In a letter dated June 10 addressed to Tim Scott, the Chairman of the Senate Banking, Housing, and Urban Affairs Committee, and Elizabeth Warren, the Ranking Member, Anthropic claimed that Alibaba-affiliated operators managed to generate over 28.8 million exchanges with Claude between April 22 and June 5 by utilizing nearly 25,000 “fraudulent accounts,” which did not represent genuine users.
This practice, referred to as a distillation attack, was said by Anthropic to specifically target Claude's reasoning, software engineering, and long-term planning functionalities, enabling competitors to emulate advanced model performance without incurring the costs associated with training a cutting-edge AI system.
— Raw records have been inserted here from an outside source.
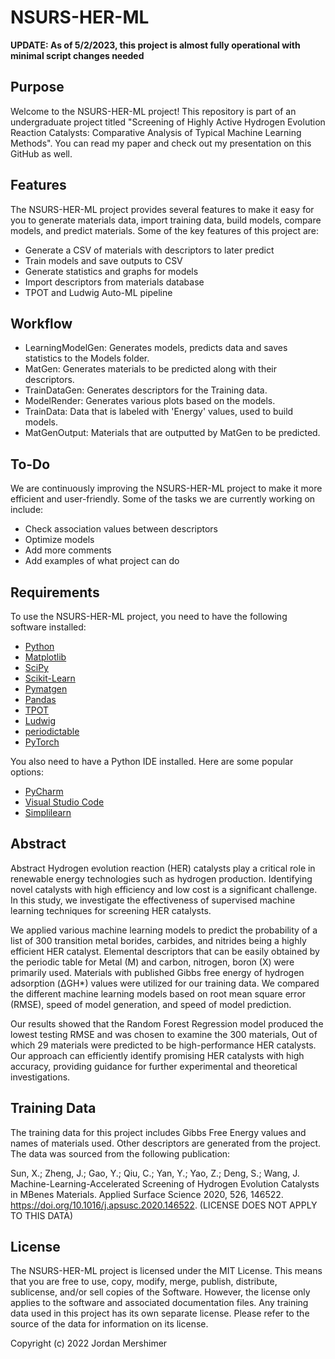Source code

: # NSURS-HER-ML

**UPDATE: As of 5/2/2023, this project is almost fully operational with minimal script changes needed**

## Purpose

Welcome to the NSURS-HER-ML project! This repository is part of an undergraduate project titled "Screening of Highly Active Hydrogen Evolution Reaction Catalysts: Comparative Analysis of Typical Machine Learning Methods". You can read my paper and check out my presentation on this GitHub as well.

## Features

The NSURS-HER-ML project provides several features to make it easy for you to generate materials data, import training data, build models, compare models, and predict materials. Some of the key features of this project are:

- Generate a CSV of materials with descriptors to later predict
- Train models and save outputs to CSV
- Generate statistics and graphs for models
- Import descriptors from materials database
- TPOT and Ludwig Auto-ML pipeline

## Workflow

- LearningModelGen: Generates models, predicts data and saves statistics to the Models folder.
- MatGen: Generates materials to be predicted along with their descriptors.
- TrainDataGen: Generates descriptors for the Training data.
- ModelRender: Generates various plots based on the models.
- TrainData: Data that is labeled with 'Energy' values, used to build models.
- MatGenOutput: Materials that are outputted by MatGen to be predicted.

## To-Do

We are continuously improving the NSURS-HER-ML project to make it more efficient and user-friendly. Some of the tasks we are currently working on include:

- Check association values between descriptors
- Optimize models
- Add more comments
- Add examples of what project can do

## Requirements

To use the NSURS-HER-ML project, you need to have the following software installed:

- [Python](https://www.python.org/downloads/)
- [Matplotlib](https://matplotlib.org/stable/users/installing/index.html)
- [SciPy](https://scipy.org/install/)
- [Scikit-Learn](https://scikit-learn.org/stable/install.html)
- [Pymatgen](https://pymatgen.org/)
- [Pandas](https://pandas.pydata.org/docs/getting_started/install.html)
- [TPOT](https://github.com/EpistasisLab/tpot)
- [Ludwig](https://ludwig-ai.github.io/ludwig-docs/getting_started/install/)
- [periodictable](https://github.com/pkienzle/periodictable)
- [PyTorch](https://pytorch.org/get-started/locally/)

You also need to have a Python IDE installed. Here are some popular options:

- [PyCharm](https://www.jetbrains.com/pycharm/)
- [Visual Studio Code](https://code.visualstudio.com/)
- [Simplilearn](https://www.simplilearn.com/tutorials/python-tutorial/python-ide)

## Abstract

Abstract
Hydrogen evolution reaction (HER) catalysts play a critical role in renewable energy technologies such as hydrogen production. Identifying novel catalysts with high efficiency and low cost is a significant challenge. In this study, we investigate the effectiveness of supervised machine learning techniques for screening HER catalysts. 

We applied various machine learning models to predict the probability of a list of 300 transition metal borides, carbides, and nitrides being a highly efficient HER catalyst. Elemental descriptors that can be easily obtained by the periodic table for Metal (M) and carbon, nitrogen, boron (X) were primarily used. Materials with published Gibbs free energy of hydrogen adsorption (ΔGH*) values were utilized for our training data. We compared the different machine learning models based on root mean square error (RMSE), speed of model generation, and speed of model prediction. 

Our results showed that the Random Forest Regression model produced the lowest testing RMSE and was chosen to examine the 300 materials, Out of which 29 materials were predicted to be high-performance HER catalysts. Our approach can efficiently identify promising HER catalysts with high accuracy, providing guidance for further experimental and theoretical investigations.


## Training Data

The training data for this project includes Gibbs Free Energy values and names of materials used. Other descriptors are generated from the project. The data was sourced from the following publication:

Sun, X.; Zheng, J.; Gao, Y.; Qiu, C.; Yan, Y.; Yao, Z.; Deng, S.; Wang, J. Machine-Learning-Accelerated Screening of Hydrogen Evolution Catalysts in MBenes Materials. Applied Surface Science 2020, 526, 146522. https://doi.org/10.1016/j.apsusc.2020.146522. (LICENSE DOES NOT APPLY TO THIS DATA)

## License

The NSURS-HER-ML project is licensed under the MIT License. This means that you are free to use, copy, modify, merge, publish, distribute, sublicense, and/or sell copies of the Software. However, the license only applies to the software and associated documentation files. Any training data used in this project has its own separate license. Please refer to the source of the data for information on its license.

Copyright (c) 2022 Jordan Mershimer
“This campaign was notable not only for its scale but also for its audacity,” Anthropic remarked. “Alibaba is publicly traded on the New York Stock Exchange, operates within the United States, and is subject to the oversight of U.S. investors and regulators.”
According to Anthropic, this initiative transcends mere intellectual property issues, framing large-scale model distillation as a matter of national security that could enhance China's military and cyber AI capabilities, thereby diminishing the technological advantage of the United States.
This appeal comes as Washington ramps up efforts to safeguard U.S. leadership in AI. Earlier this month, President Donald Trump signed an executive order aimed at enhancing AI-driven cybersecurity efforts after previously delaying the initiative due to apprehensions it might undermine America’s competitive edge against China.
“When PRC labs extract these capabilities from U.S. models, they reap the benefits of American investments without assuming the costs or risks involved in training advanced AI models,” Anthropic stated. “This reverses the economic rationale that supports American AI leadership, transforming billions of dollars worth of research and development, computing, and other U.S. investments into a subsidy for our rivals.”
Anthropic has urged lawmakers to increase intelligence sharing between leading AI developers and the U.S. government, clarify antitrust regulations to facilitate information sharing about distillation attacks among AI firms, tighten export restrictions on high-level AI chips and computing resources, close loopholes that permit Chinese companies to access international data centers, and enforce penalties on firms engaged in extensive model extraction.
An Anthropic spokesperson declined to offer specific comments on the letter but stated to Decrypt, "We believe that addressing the threat of illicit distillation necessitates coordinated efforts between the government and industry, and we will persist in collaborating with Congress and the administration to uphold American AI leadership."
This letter also builds upon Anthropic's earlier claims from February, asserting that Chinese AI developers DeepSeek, Moonshot AI, and MiniMax conducted over 16 million exchanges with Claude using around 24,000 fraudulent accounts.
The allegations faced skepticism from observers who pointed out that AI companies often employ similar techniques in training their systems. Anthropic has countered that standard distillation is an accepted practice for creating smaller, more cost-effective models, while unauthorized extraction of advanced model capabilities through deceptive access breaches its terms of service.
The ongoing discourse surrounding distillation has grown increasingly complex in recent months. In April, Elon Musk testified in federal court that xAI had "partly" utilized OpenAI models during the training of Grok, highlighting that distillation is a recognized industry standard—even as businesses debate where legitimate model training concludes and unauthorized model extraction commences.